The records Start Marker

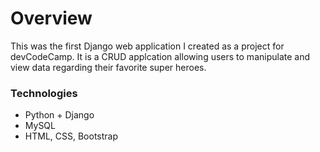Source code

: # Overview

This was the first Django web application I created as a project for devCodeCamp. It is a CRUD applcation allowing users to manipulate and view data regarding their favorite super heroes.

### Technologies
- Python + Django
- MySQL
- HTML, CSS, Bootstrap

The records End Marker

Task description: Copy each line of the records that contains the word "Django".

Exercise output:
This was the first Django web application I created as a project for devCodeCamp. It is a CRUD applcation allowing users to manipulate and view data regarding their favorite super heroes.
- Python + Django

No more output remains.